Apa yang menyebabkan mengi berulang pada bayi dan balita

  Mengi adalah gejala pernapasan yang umum pada bayi dan anak-anak

  Mengi adalah gejala umum penyakit saluran pernapasan bawah pada bayi dan anak-anak. Dasar patologis mengi disebabkan oleh peradangan bronkus halus, kongesti selaput lendir, oedema, peningkatan sekresi lendir dan emboli lendir, yang mempersempit saluran udara. Karena jalan napas belum berkembang dengan baik, mengi sering kambuh pada bayi dan anak kecil.
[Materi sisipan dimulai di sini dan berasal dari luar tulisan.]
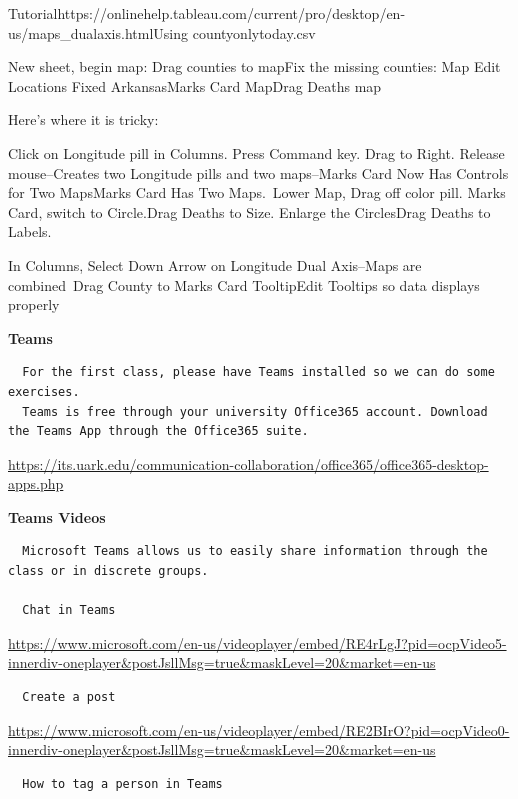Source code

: \documentclass[]{book}
\begin{document}
Tutorialhttps://onlinehelp.tableau.com/current/pro/desktop/en-us/maps\_dualaxis.htmlUsing countyonlytoday.csv

New sheet, begin map: Drag counties to mapFix the missing counties: Map \textbar{} Edit Locations \textbar{} Fixed \textbar{} ArkansasMarks Card \textbar{} MapDrag Deaths map

{Here's where it is tricky}:

Click on Longitude pill in Columns. Press Command key. Drag to Right. Release mouse--Creates two Longitude pills and two maps--Marks Card Now Has Controls for Two MapsMarks Card Has Two Maps.~Lower Map, Drag off color pill. Marks Card, switch to Circle.Drag Deaths to Size. Enlarge the CirclesDrag Deaths to Labels.

In Columns, Select Down Arrow on Longitude \textbar{} Dual Axis--Maps are combined~Drag County to Marks Card \textbar{} TooltipEdit Tooltips so data displays properly

\textbf{Teams}

\begin{verbatim}
  For the first class, please have Teams installed so we can do some exercises.    
  Teams is free through your university Office365 account. Download the Teams App through the Office365 suite.
\end{verbatim}

\url{https://its.uark.edu/communication-collaboration/office365/office365-desktop-apps.php}

\textbf{Teams Videos}

\begin{verbatim}
  Microsoft Teams allows us to easily share information through the class or in discrete groups.
  
  Chat in Teams
\end{verbatim}

\url{https://www.microsoft.com/en-us/videoplayer/embed/RE4rLgJ?pid=ocpVideo5-innerdiv-oneplayer\&postJsllMsg=true\&maskLevel=20\&market=en-us}

\begin{verbatim}
  Create a post
\end{verbatim}

\url{https://www.microsoft.com/en-us/videoplayer/embed/RE2BIrO?pid=ocpVideo0-innerdiv-oneplayer\&postJsllMsg=true\&maskLevel=20\&market=en-us}

\begin{verbatim}
  How to tag a person in Teams
\end{verbatim}
\end{document}
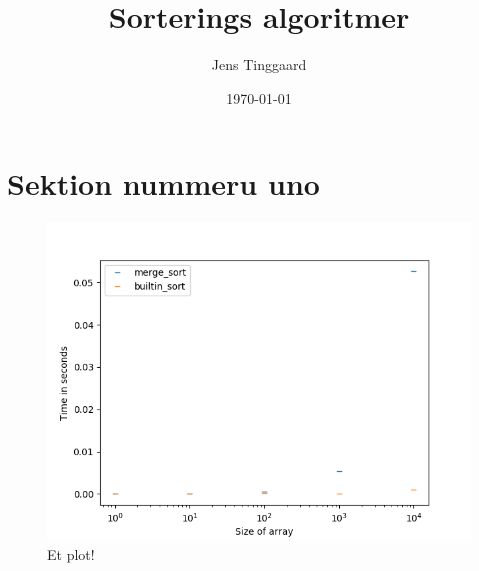 \documentclass[12pt]{article}
\date{\today}
\title{Sorterings algoritmer}
\author{Jens Tinggaard}
\begin{document}
    \maketitle


    \section{Sektion nummeru uno}





    \begin{figure}
        \includegraphics[scale=0.5, center]{figur1.png}
        \caption{Et plot!}
        \label{Figur 1}
    \end{figure}


\end{document}
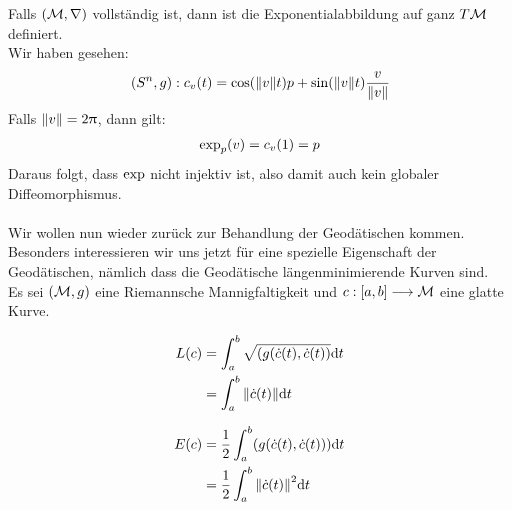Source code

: Falls $(\mathcal{M}, \nabla)$ vollständig ist, dann ist die Exponentialabbildung auf ganz $T\mathcal{M}$ definiert. \\
Wir haben gesehen: 
\begin{align*}
(S^n, g): c_v(t) = \cos(\norm{v}t) p + \sin(\norm{v}t)\frac{v}{\norm{v}}
\end{align*}
Falls $\norm{v}=2\uppi$, dann gilt:
\begin{align*}
\operatorname{exp}_p(v) = c_v(1)=p
\end{align*} 
Daraus folgt, dass $\operatorname{exp}$ nicht injektiv ist, also damit auch kein globaler Diffeomorphismus. \\
\phantom{.} \\
Wir wollen nun wieder zurück zur Behandlung der Geodätischen kommen. Besonders interessieren wir uns jetzt für eine spezielle Eigenschaft der Geodätischen, nämlich dass die Geodätische längenminimierende Kurven sind. \\
Es sei $(\mathcal{M}, g)$ eine Riemannsche Mannigfaltigkeit und $c:[a, b] \longrightarrow \mathcal{M}$ eine glatte Kurve.
\begin{defs}
\begin{align}
L(c) &= \int_{a}^{b}\sqrt{(g(\dot{c}(t), \dot{c}(t))} \dd t  \nonumber \\
&= \int_{a}^{b} \norm{\dot{c}(t)} \dd t
\end{align}
\end{defs}
\begin{defs}
\begin{align}
E(c) &= \frac{1}{2}\int_{a}^{b}(g(\dot{c}(t),\dot{c}(t))) \dd t \\
&= \frac{1}{2}\int_{a}^{b} \norm{\dot{c}(t)}^2 \dd t
\end{align}
\end{defs}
  Sebagian besar episode mengi pada bayi dikaitkan dengan infeksi virus pada saluran pernapasan, paling umum rhinovirus, coronavirus, virus syncytial pernapasan, virus influenza dan virus parainfluenza. Telah ditemukan bahwa sebagian bayi dan anak-anak mungkin hanya mengalami satu episode mengi ringan yang berlangsung selama 2-3 hari, sering kali disebabkan oleh peradangan bronkial kapiler dari infeksi virus pernapasan pertama. Bayi dan anak-anak lain mungkin mengalami episode mengi setiap kali mereka kedinginan.

  Mengi yang berulang pada bayi dan anak kecil tidak selalu merupakan asma bronkial

  Beberapa ahli percaya bahwa mengi berulang pada bayi harus dianggap sebagai asma bronkial setelah menyingkirkan penyakit mengi lainnya seperti benda asing, dan menganjurkan terapi inhalasi hormon dini. Faktanya, mengi berulang pada bayi dan anak-anak tidak selalu merupakan asma bronkial. Mengi berulang adalah salah satu kriteria diagnostik utama untuk asma bronkial, tetapi tidak semua mengi berulang pada anak-anak adalah asma bronkial. Ada bukti beberapa sindrom pernapasan pada anak-anak yang ditandai dengan mengi berulang, beberapa di antaranya jauh lebih pendek durasinya daripada asma bronkial, dengan mengi yang berhubungan dengan virus menjadi salah satu jenis utama.

  Bentuk yang paling umum dari mengi yang disebabkan oleh virus adalah bronkitis kapiler respiratory syncytial virus (RSV), yang sering muncul sebagai penyakit saluran napas reaktif yang ditandai dengan mengi yang berulang atau gejala seperti asma setelah pemulihan dan juga merupakan faktor risiko untuk perkembangan asma bronkial. Namun, mengi berulang setelah bronkiolitis RSV tidak selalu merupakan asma bronkial; bronkiolitis RSV adalah faktor risiko utama untuk perkembangan asma, tetapi risikonya menurun seiring dengan bertambahnya usia, dan mengi akibat infeksi RSV dapat berlangsung selama lebih dari 5 tahun. Oleh karena itu, banyak ahli percaya bahwa meskipun mengi berulang dapat terjadi setelah bronkitis kapiler RSV, hanya sebagian kecil anak-anak yang mengembangkan asma selama masa remaja.

  Virus selain RSV juga dapat menyebabkan mengi berulang, dan sebagian besar anak-anak dengan episode mengi dalam usia 3 tahun memiliki prognosis yang baik. Sekitar sepertiga anak-anak mengalami mengi berulang, tetapi 60 persen dari anak-anak ini tidak lagi mengi pada usia enam tahun. Fungsi paru-paru anak-anak ini lebih rendah dari normal sebelum timbulnya penyakit pernafasan, berbeda dengan fungsi paru-paru normal awal dari anak-anak yang terus mengi hingga remaja. Kemungkinan alasannya adalah, bahwa anak-anak ini dilahirkan dengan saluran udara kecil yang mudah terhalang oleh infeksi virus, dan seiring dengan semakin matangnya saluran udara mereka seiring dengan bertambahnya usia, maka kemungkinan mengi pun berkurang.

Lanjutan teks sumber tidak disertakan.